Eisenhower Library, Dulles papers, “Berlin 1954”

No. 168
The Secretary of State to the President1

top secret

Dear Mr. President: I enclose herewith a memorandum of a conversation2 which I had with Mr. Molotov alone with the addition only of his interpreter Troyanovski. This talk followed a talk which I had with him on atomic energy procedure at which Merchant, Bohlen and Zarubin3 were present. At this point they left as indicated in the enclosed memorandum.

The fact of having had this private talk is of itself of considerable importance. I particularly wanted to be sure that Molotov appreciated the seriousness of possible developments in Asia.4

I am not at all certain as to the degree of influence which Soviet Russia can exert on this situation. It is entirely possible that the Chinese Communists will continue to run amuck until we recognize them and deal with them directly rather than through the Soviet Union as an intermediary. On the other hand, there can be no assurance [Page 362]that if we do recognize them, they will not continue to misbehave.

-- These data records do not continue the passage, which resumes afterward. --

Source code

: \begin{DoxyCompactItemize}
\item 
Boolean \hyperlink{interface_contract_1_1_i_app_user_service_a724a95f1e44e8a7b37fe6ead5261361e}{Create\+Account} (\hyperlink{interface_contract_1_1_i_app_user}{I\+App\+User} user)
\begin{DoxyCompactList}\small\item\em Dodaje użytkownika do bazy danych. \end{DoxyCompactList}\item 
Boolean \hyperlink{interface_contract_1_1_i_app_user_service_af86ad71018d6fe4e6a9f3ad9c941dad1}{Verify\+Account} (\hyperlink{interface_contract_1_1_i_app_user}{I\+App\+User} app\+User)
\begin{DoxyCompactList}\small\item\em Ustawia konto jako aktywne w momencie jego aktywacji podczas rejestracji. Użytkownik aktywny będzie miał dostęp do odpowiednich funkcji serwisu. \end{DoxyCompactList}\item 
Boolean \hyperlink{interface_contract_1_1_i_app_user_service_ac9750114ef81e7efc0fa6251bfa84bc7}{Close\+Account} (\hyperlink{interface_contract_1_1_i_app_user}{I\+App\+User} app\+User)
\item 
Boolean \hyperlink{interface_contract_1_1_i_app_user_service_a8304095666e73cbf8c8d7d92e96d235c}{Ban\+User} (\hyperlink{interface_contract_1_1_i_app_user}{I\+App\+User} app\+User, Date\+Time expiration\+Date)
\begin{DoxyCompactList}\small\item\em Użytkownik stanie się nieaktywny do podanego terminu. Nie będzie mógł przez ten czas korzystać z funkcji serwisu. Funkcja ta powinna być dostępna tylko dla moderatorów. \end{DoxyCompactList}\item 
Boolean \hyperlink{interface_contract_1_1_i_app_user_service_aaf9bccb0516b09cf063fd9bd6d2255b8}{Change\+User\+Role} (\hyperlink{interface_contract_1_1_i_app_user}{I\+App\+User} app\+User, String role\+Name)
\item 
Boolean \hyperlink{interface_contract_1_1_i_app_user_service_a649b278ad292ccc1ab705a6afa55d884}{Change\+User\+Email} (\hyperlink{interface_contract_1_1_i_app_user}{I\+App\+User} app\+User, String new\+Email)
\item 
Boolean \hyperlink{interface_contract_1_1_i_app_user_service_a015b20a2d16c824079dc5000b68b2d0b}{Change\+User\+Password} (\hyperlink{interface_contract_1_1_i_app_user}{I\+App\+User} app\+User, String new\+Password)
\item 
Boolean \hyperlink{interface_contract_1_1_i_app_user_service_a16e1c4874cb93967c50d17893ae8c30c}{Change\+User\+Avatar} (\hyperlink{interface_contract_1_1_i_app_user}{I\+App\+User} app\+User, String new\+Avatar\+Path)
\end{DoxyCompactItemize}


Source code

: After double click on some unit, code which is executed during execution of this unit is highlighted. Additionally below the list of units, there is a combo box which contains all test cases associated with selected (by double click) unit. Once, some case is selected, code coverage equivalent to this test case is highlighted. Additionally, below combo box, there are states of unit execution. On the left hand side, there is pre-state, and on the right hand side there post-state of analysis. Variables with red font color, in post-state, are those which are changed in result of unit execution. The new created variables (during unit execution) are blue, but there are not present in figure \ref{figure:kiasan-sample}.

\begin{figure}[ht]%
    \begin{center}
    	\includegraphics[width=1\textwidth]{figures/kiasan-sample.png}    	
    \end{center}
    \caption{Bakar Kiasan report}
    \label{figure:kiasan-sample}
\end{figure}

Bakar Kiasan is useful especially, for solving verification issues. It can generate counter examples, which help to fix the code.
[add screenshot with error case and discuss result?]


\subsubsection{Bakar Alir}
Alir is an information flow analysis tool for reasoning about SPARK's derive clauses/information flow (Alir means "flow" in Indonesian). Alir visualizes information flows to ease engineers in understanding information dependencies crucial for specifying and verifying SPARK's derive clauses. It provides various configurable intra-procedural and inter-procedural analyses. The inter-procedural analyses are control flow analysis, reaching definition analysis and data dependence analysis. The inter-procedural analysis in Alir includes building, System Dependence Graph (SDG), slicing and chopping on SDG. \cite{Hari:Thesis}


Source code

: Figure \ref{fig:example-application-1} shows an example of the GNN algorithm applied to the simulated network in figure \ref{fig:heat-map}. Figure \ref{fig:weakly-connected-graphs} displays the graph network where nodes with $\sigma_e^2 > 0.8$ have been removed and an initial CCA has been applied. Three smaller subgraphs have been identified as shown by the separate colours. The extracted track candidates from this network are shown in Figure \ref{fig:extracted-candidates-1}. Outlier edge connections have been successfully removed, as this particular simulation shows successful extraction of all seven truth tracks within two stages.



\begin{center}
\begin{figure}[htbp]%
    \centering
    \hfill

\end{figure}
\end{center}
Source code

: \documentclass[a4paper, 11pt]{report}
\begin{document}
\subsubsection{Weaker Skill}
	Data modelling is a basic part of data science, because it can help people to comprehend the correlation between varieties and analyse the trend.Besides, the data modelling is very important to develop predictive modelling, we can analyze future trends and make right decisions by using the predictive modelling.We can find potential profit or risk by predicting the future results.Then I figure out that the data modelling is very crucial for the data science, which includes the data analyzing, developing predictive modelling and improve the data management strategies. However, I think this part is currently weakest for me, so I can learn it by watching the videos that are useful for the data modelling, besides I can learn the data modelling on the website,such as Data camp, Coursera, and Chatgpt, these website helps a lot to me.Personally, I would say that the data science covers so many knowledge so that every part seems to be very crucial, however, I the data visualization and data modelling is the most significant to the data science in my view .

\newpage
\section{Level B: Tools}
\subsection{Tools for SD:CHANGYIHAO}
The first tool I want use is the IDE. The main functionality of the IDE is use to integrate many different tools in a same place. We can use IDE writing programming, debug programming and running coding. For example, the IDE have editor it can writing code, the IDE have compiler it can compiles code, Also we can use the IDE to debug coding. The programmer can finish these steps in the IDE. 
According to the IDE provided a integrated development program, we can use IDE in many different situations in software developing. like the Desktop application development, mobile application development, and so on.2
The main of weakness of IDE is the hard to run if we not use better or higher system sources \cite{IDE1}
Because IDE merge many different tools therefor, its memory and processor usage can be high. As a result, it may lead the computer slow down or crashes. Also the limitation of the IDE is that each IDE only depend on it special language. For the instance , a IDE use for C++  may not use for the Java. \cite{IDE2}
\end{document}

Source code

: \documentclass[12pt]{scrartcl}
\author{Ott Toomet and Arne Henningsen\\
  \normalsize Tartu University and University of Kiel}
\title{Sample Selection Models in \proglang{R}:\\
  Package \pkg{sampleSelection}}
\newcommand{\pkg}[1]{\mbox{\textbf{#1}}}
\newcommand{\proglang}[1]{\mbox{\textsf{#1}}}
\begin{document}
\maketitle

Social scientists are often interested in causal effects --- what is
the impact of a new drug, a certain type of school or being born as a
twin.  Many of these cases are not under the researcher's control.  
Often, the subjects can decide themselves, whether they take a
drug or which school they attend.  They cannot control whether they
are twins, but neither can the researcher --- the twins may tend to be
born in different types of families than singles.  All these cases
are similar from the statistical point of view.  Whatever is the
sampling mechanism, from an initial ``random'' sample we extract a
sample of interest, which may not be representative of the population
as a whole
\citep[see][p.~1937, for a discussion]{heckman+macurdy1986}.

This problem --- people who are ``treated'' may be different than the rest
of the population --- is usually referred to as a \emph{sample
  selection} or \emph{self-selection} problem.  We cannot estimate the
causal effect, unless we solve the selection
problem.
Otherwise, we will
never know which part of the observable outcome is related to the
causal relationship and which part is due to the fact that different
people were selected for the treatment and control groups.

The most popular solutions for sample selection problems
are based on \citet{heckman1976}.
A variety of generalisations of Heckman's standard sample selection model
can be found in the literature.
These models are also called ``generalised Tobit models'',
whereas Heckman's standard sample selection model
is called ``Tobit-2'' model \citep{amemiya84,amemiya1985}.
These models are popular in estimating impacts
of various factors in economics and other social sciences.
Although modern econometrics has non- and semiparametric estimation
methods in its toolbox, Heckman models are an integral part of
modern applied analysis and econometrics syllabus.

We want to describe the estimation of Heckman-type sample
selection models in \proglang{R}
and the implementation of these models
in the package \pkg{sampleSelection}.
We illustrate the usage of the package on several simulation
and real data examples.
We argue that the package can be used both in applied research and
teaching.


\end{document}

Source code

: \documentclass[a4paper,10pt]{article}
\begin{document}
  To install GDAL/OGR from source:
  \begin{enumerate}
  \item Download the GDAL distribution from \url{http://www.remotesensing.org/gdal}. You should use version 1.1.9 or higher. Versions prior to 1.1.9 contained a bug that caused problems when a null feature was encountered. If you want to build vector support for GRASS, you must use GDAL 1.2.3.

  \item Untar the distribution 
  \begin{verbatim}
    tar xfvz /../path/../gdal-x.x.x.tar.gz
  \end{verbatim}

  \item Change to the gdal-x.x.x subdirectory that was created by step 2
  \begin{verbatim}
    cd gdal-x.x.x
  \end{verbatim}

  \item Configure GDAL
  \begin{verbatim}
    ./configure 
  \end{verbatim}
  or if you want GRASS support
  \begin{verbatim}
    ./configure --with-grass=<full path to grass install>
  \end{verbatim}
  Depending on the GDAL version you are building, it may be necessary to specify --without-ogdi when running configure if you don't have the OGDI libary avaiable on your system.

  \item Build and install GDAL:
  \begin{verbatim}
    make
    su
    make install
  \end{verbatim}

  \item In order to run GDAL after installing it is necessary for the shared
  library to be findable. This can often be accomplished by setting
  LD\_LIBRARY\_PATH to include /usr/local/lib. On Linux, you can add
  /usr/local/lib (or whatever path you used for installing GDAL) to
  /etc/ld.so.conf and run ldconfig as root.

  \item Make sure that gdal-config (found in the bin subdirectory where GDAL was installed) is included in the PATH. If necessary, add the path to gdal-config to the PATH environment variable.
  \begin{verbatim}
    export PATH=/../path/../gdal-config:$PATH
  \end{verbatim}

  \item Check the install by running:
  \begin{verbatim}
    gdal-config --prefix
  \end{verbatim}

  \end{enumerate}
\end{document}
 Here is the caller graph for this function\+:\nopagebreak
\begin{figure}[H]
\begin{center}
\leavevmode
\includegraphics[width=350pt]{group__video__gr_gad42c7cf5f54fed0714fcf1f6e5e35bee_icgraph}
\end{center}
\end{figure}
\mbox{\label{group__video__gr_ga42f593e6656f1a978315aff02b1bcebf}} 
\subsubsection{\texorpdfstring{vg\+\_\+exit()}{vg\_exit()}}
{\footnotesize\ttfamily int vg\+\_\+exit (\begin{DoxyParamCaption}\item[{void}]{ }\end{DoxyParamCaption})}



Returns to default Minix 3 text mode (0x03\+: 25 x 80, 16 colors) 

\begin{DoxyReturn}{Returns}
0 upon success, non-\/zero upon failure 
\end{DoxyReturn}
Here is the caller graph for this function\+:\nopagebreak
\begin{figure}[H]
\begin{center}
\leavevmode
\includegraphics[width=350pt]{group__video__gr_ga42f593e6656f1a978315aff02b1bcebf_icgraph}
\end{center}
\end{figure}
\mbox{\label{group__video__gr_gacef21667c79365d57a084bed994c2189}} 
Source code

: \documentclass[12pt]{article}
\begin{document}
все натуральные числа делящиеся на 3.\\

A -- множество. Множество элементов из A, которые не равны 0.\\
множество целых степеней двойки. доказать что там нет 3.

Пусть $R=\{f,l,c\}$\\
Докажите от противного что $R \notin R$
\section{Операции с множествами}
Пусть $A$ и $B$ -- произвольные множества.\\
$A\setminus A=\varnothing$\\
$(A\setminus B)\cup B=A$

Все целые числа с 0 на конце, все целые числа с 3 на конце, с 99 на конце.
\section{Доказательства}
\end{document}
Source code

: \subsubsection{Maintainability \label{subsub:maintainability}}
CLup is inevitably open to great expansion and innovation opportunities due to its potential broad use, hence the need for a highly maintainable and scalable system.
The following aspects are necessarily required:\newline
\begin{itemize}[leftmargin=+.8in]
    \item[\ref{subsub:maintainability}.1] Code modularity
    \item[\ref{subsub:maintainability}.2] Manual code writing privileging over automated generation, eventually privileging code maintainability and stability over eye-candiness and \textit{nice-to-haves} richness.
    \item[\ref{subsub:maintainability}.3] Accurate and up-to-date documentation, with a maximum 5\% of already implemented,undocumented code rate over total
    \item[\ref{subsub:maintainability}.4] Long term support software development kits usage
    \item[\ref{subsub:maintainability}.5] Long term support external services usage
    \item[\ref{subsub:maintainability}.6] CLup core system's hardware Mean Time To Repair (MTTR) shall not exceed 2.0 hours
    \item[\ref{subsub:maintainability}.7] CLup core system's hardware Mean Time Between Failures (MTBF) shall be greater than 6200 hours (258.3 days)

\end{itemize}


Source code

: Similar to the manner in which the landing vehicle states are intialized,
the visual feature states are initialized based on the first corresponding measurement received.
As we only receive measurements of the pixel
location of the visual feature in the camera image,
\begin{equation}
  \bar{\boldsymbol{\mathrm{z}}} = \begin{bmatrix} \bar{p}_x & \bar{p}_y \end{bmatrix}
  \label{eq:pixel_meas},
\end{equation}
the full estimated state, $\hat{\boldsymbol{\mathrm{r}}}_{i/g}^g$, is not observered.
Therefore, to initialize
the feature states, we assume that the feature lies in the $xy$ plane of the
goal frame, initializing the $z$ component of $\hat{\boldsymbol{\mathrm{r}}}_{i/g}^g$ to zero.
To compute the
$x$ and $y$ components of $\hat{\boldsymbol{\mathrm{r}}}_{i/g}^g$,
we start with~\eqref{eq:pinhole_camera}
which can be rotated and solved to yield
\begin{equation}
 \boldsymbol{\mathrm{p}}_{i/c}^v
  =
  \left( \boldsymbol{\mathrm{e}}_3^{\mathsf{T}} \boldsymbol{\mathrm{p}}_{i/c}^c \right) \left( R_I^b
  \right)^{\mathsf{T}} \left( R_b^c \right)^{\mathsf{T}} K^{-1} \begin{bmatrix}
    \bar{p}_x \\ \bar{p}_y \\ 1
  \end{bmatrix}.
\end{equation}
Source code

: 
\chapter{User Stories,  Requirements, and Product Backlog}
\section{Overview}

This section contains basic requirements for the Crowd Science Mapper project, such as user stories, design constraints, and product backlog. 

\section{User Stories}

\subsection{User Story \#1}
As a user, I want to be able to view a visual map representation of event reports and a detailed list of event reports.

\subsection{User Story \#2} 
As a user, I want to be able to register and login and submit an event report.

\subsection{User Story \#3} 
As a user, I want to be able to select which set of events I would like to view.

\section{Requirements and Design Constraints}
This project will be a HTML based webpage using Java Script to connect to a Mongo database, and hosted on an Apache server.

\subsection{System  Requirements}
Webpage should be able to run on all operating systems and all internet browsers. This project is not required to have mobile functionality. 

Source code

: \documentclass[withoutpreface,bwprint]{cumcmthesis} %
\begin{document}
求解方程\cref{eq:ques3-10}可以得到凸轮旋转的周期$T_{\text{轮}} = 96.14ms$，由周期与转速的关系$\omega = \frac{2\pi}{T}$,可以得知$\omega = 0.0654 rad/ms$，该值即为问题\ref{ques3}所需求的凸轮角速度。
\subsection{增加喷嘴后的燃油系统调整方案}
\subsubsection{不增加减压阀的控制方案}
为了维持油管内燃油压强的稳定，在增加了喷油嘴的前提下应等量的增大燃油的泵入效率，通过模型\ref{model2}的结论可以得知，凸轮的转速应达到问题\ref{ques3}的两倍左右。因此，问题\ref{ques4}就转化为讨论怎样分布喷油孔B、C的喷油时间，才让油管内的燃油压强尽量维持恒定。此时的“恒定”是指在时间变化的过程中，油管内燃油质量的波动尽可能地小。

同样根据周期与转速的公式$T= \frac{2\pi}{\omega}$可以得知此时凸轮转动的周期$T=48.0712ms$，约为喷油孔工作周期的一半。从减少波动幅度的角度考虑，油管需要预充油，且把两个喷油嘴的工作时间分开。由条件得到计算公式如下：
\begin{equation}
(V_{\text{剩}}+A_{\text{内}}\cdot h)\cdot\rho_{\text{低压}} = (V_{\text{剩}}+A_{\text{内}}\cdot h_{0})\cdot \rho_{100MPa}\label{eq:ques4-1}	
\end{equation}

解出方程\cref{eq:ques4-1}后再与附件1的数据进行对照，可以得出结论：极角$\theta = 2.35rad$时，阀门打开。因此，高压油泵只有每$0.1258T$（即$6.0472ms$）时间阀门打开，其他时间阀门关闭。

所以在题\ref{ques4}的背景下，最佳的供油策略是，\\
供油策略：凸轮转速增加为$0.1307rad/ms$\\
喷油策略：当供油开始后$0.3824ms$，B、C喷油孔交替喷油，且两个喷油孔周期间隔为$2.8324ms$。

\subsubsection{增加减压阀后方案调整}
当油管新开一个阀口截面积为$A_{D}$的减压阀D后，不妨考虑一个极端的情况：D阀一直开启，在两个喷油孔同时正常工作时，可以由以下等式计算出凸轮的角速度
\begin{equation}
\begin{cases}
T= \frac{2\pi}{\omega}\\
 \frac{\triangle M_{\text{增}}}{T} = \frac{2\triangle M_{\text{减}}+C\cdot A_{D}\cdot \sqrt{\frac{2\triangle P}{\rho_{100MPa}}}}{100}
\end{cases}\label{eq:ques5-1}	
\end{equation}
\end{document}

Our Conference here breaks up on Thursday.5 I hope to be back by Friday afternoon after stopping off to see Adenauer6 briefly en route.

I understand that you will be away but that we are having breakfast on Wednesday. I will go into these matters more fully at that time, but I thought it might be useful and of interest to you in the meantime to see the enclosed memorandum, which is of course highly secret. Nothing that happened made it seem useful for me to report the talk to Eden or Bidault.

Sincerely yours,

Foster
  1. The source text is filed with a letter of the same date from Dulles to Walter Bedell Smith, asking him to transmit this letter and enclosure to the President.
  2. Dulles’ memorandum of the conversation which took place on Feb. 13 is scheduled for publication in volume vii.
  3. Georgiy Nikolayevich Zarubin, Soviet Ambassador to the United States.
  4. According to Dulles’ memorandum of the conversation, he told Molotov that he feared the Communist Chinese regime was “recklessly seeking to show off its strength and extend its power,” that this could “lead by one step after another to a chain of events which would have a result none of us wanted,” and that he hoped the Soviet Union would exert some restraint on the Chinese.
  5. Feb. 18.
  6. Konrad Adenauer, Chancellor of the Federal Republic of Germany.